Neil Christopher moved to Resolute Bay, Nunavut, after teachers’ college. There he worked as a high school science teacher, helping to develop a community school (in the past students were sent to a residential school in Pond Inlet). During his time in Resolute Bay, Neil fell in love with the North—the landscape, the wildlife, and the culture. It was also in those first years in the North, that Neil was introduced to the rich mythology of the Canadian Inuit. Through the stories and artwork of his high school students, Neil began to take an interest in the oral history of the Arctic. For the last eight years, Neil has been researching Inuit myths and legends and has used this research to develop publications for children, youth and adults.
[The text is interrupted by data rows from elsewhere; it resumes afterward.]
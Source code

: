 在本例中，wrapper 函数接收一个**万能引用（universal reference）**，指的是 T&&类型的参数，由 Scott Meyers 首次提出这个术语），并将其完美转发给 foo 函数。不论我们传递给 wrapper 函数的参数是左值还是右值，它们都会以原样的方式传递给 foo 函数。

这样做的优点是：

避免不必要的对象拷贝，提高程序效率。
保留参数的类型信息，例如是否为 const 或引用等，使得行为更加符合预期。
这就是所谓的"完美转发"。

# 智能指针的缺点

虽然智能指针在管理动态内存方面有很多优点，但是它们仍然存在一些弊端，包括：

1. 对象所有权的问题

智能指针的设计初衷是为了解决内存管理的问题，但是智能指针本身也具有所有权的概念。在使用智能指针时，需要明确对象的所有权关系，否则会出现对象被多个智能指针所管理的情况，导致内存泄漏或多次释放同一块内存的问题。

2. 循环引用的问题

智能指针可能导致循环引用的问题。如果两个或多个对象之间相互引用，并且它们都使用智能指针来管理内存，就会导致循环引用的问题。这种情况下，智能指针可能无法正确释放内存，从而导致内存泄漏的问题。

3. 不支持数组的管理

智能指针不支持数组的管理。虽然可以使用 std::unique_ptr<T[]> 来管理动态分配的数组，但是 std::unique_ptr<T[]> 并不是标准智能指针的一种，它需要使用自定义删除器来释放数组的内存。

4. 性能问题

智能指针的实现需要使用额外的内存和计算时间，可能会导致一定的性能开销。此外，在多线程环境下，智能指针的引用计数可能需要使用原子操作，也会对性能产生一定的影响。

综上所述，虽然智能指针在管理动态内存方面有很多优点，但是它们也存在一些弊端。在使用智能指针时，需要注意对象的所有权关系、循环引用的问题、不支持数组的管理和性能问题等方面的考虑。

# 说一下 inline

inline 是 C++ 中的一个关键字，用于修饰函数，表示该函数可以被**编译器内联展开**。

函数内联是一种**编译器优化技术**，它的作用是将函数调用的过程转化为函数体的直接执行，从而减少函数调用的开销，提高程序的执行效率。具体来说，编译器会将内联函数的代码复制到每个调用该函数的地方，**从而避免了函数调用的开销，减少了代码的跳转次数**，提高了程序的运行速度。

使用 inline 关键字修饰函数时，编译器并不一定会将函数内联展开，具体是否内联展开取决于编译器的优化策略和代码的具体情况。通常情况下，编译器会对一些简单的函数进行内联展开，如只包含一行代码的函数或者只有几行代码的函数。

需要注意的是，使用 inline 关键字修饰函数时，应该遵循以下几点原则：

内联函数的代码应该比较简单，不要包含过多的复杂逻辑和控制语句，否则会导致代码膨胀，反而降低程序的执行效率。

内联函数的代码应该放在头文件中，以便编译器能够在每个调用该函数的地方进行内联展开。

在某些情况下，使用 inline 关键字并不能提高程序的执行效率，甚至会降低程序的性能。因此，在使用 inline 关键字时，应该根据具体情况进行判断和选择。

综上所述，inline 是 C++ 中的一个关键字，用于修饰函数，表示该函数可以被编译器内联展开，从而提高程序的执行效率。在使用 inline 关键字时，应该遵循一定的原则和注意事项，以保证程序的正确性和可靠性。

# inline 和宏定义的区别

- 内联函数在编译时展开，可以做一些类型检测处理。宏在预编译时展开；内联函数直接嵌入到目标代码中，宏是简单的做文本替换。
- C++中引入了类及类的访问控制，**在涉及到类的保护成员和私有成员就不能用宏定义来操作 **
Currently, Neil works more as an editor for Inhabit Media Inc., but he hopes to continue his collaborative work with Nunavummiut on children’s books.
From the author:
I was raised on a steady diet of myths and legends. The Minotaur, Medusa and the Kraken were some of the first story characters that captured my imagination. So, many years later, when I noticed a student sketching out a monster during one of my high school classes in Resolute Bay. I took an interest. “It’s of Mahaha,” he told me. “He’s the tickling demon of the Arctic.” And that was it. I was hooked. I began looking from more information on Inuit myths and legend in my spare time. I was especially interested in the supernatural beings that inhabit many of the Inuit stories.
Together with my colleagues, I have been working to ensure that the rich storytelling traditions of the Arctic is not lost. Through anthologies, children’s books, posters, and websites we have been working with Nunavummiut to promote these stories and ensure they don’t become simply part of history, but influence the contemporary culture of the North.